KUALA LUMPUR, Aug 26 — Kulai MP Teo Nie Ching wants to know if Deputy Youth and Sports Minister Wan Ahmad Fayhsal Wan Ahmad Kamal will recommend “phasing out” international schools in Malaysia for not using the national curriculum, just as he has been calling for vernacular schools here.
Teo, a former deputy education minister when Pakatan Harapan was in power, accused the Perikatan Nasional (PN) deputy minister of “targeting” vernacular schools in the country for abolition on the basis that they were not using the national language as the medium of instruction.
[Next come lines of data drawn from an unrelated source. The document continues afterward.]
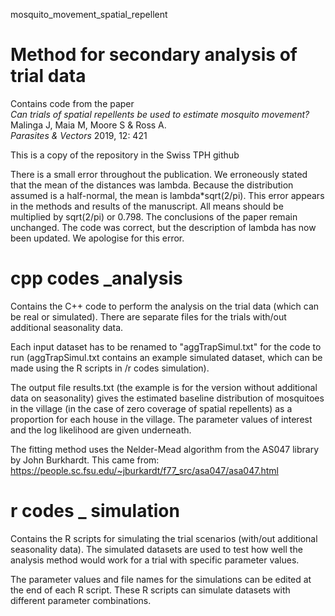 mosquito_movement_spatial_repellent

# Method for secondary analysis of trial data

Contains code from the paper <br>
<i>Can trials of spatial repellents be used to estimate mosquito movement?</i> Malinga J, Maia M, Moore S & Ross A. <br>
<i>Parasites & Vectors</i> 2019, 12: 421

This is a copy of the repository in the Swiss TPH github

There is a small error throughout the publication. We erroneously stated that the mean of the distances was lambda. Because the distribution assumed is a half-normal, the mean is lambda*sqrt(2/pi). This error appears in the methods and results of the manuscript. All means should be multiplied by sqrt(2/pi) or 0.798. The conclusions of the paper remain unchanged. The code was correct, but the description of lambda has now been updated. We apologise for this error. 

# cpp codes _analysis

Contains the C++ code to perform the analysis on the trial data (which can be real or simulated).
There are separate files for the trials with/out additional seasonality data. 

Each input dataset has to be renamed to "aggTrapSimul.txt" for the code to run (aggTrapSimul.txt contains an example simulated dataset, which can be made using the R scripts in /r codes simulation). <br>

The output file results.txt (the example is for the version without additional data on seasonality) gives the estimated baseline distribution of mosquitoes in the village (in the case of zero coverage of spatial repellents) as a proportion for each house in the village. The parameter values of interest and the log likelihood are given underneath.  

The fitting method uses the Nelder-Mead algorithm from the AS047 library by John Burkhardt. This came from:<br>
https://people.sc.fsu.edu/~jburkardt/f77_src/asa047/asa047.html


# r codes _ simulation

Contains the R scripts for simulating the trial scenarios (with/out additional seasonality data). The simulated datasets are used to test how well the analysis method would work for a trial with specific parameter values.

The parameter values and file names for the simulations can be edited at the end of each R script.
These R scripts can simulate datasets with different parameter combinations.
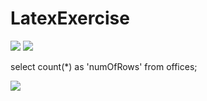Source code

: # LatexExercise
<img src="https://latex.codecogs.com/svg.latex?where\;P=c.salesRepEmployeeNumber=e.employeeNumber\wedge\;e.officeCode=o.officeCode\wedge\;c.city=o.city"/>

<img src="https://latex.codecogs.com/svg.latex?\Pi\;c.customerName,office\char`_city(\sigma\;P(\rho\;office\char`_city/o.city(customers \;x\;employees\;x\;offices)))"/>


select count(*) as 'numOfRows' from offices;

<img src="https://latex.codecogs.com/svg.latex?\Pi\;c.customerName,office\char`_city(\sigma\;P(\rho\;office\char`_city/o.city(customers^{122}\;x\;employees^{23}\;x\;offices^{7})^{19642})^{17})"/>



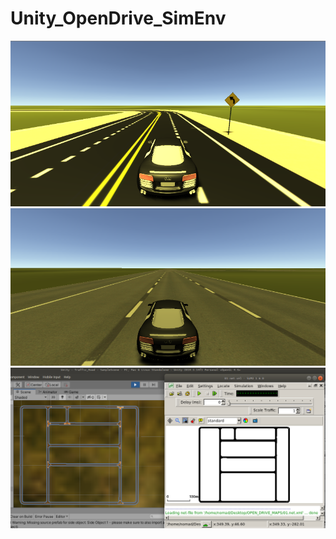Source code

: # Unity_OpenDrive_SimEnv



<img src="https://raw.githubusercontent.com/IngTIKNA/Unity_OpenDrive_SimEnv/main/pics/MultiLane/1_1.png">

<img src="https://raw.githubusercontent.com/IngTIKNA/Unity_OpenDrive_SimEnv/main/pics/MultiLane/1_2.png">

<img src="https://raw.githubusercontent.com/IngTIKNA/Unity_OpenDrive_SimEnv/main/pics/MultiLane/verification.png">
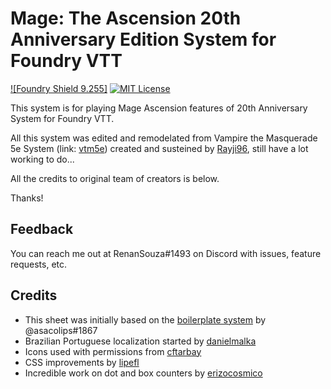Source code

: # Mage: The Ascension 20th Anniversary Edition System for Foundry VTT

[![Foundry Shield 9.255]][Foundry URL]
[![MIT License]][MIT URL]

This system is for playing Mage Ascension features of 20th Anniversary System for Foundry VTT.

All this system was edited and remodelated from Vampire the Masquerade 5e System (link: [vtm5e]) created and susteined by [Rayji96],
still have a lot working to do...

All the credits to original team of creators is below.

Thanks!

## Feedback

You can reach me out at RenanSouza#1493 on Discord with issues, feature requests, etc.

## Credits

* This sheet was initially based on the [boilerplate system] by @asacolips#1867
* Brazilian Portuguese localization started by [danielmalka]
* Icons used with permissions from [cftarbay]
* CSS improvements by [lipefl]
* Incredible work on dot and box counters by [erizocosmico]

[Foundry Shield 0.7.9]: https://img.shields.io/badge/Foundry-0.7.9-informational
[Foundry URL]: https://foundryvtt.com

[MIT License]: https://img.shields.io/badge/License-MIT-green
[MIT URL]: https://github.com/Rayji96/foundry-V5/blob/main/LICENSE

[boilerplate system]: https://gitlab.com/asacolips-projects/foundry-mods/foundryvtt-system-tutorial
[danielmalka]: https://github.com/danielmalka
[cftarbay]: https://github.com/cftarbay
[lipefl]: https://github.com/lipefl
[erizocosmico]: https://github.com/erizocosmico

[vtm5e]: https://github.com/Rayji96/foundry-V5
[Rayji96]: https://github.com/Rayji

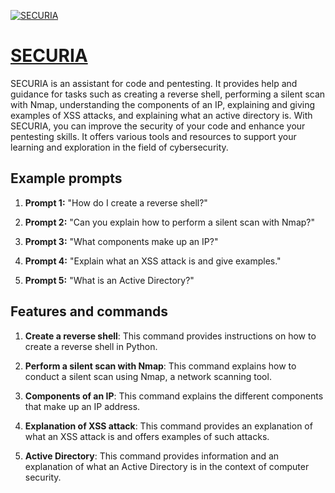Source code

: [![SECURIA](https://files.oaiusercontent.com/file-duMA5W5bDs5yv13nC9aXIkKF?se=2123-10-16T20%3A44%3A07Z&sp=r&sv=2021-08-06&sr=b&rscc=max-age%3D31536000%2C%20immutable&rscd=attachment%3B%20filename%3D0848cc16-d120-45ac-b0cc-0874b04a7b6b.png&sig=6mylTu/ZrocKDD%2BVjFUO1CQFnCkT1cf1DyqBIKpY%2BPo%3D)](https://chat.openai.com/g/g-Wv3NjjhBu-securia)

# [SECURIA](https://chat.openai.com/g/g-Wv3NjjhBu-securia)

SECURIA is an assistant for code and pentesting. It provides help and guidance for tasks such as creating a reverse shell, performing a silent scan with Nmap, understanding the components of an IP, explaining and giving examples of XSS attacks, and explaining what an active directory is. With SECURIA, you can improve the security of your code and enhance your pentesting skills. It offers various tools and resources to support your learning and exploration in the field of cybersecurity.

## Example prompts

1. **Prompt 1:** "How do I create a reverse shell?"

2. **Prompt 2:** "Can you explain how to perform a silent scan with Nmap?"

3. **Prompt 3:** "What components make up an IP?"

4. **Prompt 4:** "Explain what an XSS attack is and give examples."

5. **Prompt 5:** "What is an Active Directory?"

## Features and commands

1. **Create a reverse shell**: This command provides instructions on how to create a reverse shell in Python.

2. **Perform a silent scan with Nmap**: This command explains how to conduct a silent scan using Nmap, a network scanning tool.

3. **Components of an IP**: This command explains the different components that make up an IP address.

4. **Explanation of XSS attack**: This command provides an explanation of what an XSS attack is and offers examples of such attacks.

5. **Active Directory**: This command provides information and an explanation of what an Active Directory is in the context of computer security.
“International schools do not even use the national curriculum,” she pointed out in a statement.
She asked Wan Fayhsal if he would campaign for the eventual abolition of international schools, questioning too his intention in singling out vernacular schools.
“Also, will Wan Fayhsal say that students in International Schools, or their parents who send their kids to International Schools, are not also nationalistic?” she asked.
Wan Ahmad Fayhsal, who was recently made Bersatu Youth chief, claimed earlier today that vernacular schools had failed students with a strong national identity and suggested they should be abolished for being an obstacle to national unity.
Teo panned Wan Ahmad Fayhsal’s renewal pushing for the abolition of vernacular schools as irresponsible, especially during Merdeka month when focus should be given on patriotism.
She said vernacular school did not cater to only one race and identity as alleged by certain groups and cited official statistics on education to support her assertion.
She said non-Chinese enrolment in vernacular Chinese primary schools (SJKC) were 18 per cent, adding that in Sabah, it was even higher at 71.5 per cent.
“One good example is SJKC Ladang Grisek, recently officiated by Transport Minister Wee Ka Siong, 68 per cent of the students are non-Chinese.
“Is the Deputy Minister Wan Ahmad Fayhsal saying, all students from vernacular schools, including the Bumiputera students, are not nationalistic?
“Is he also implying that all these parents, thousands of them who send their children to vernacular schools are not nationalistic? Not patriotic?” Teo asked.
She said such an assumption was “dangerous”, adding that even students from vernacular schools could significantly contribute to nation building.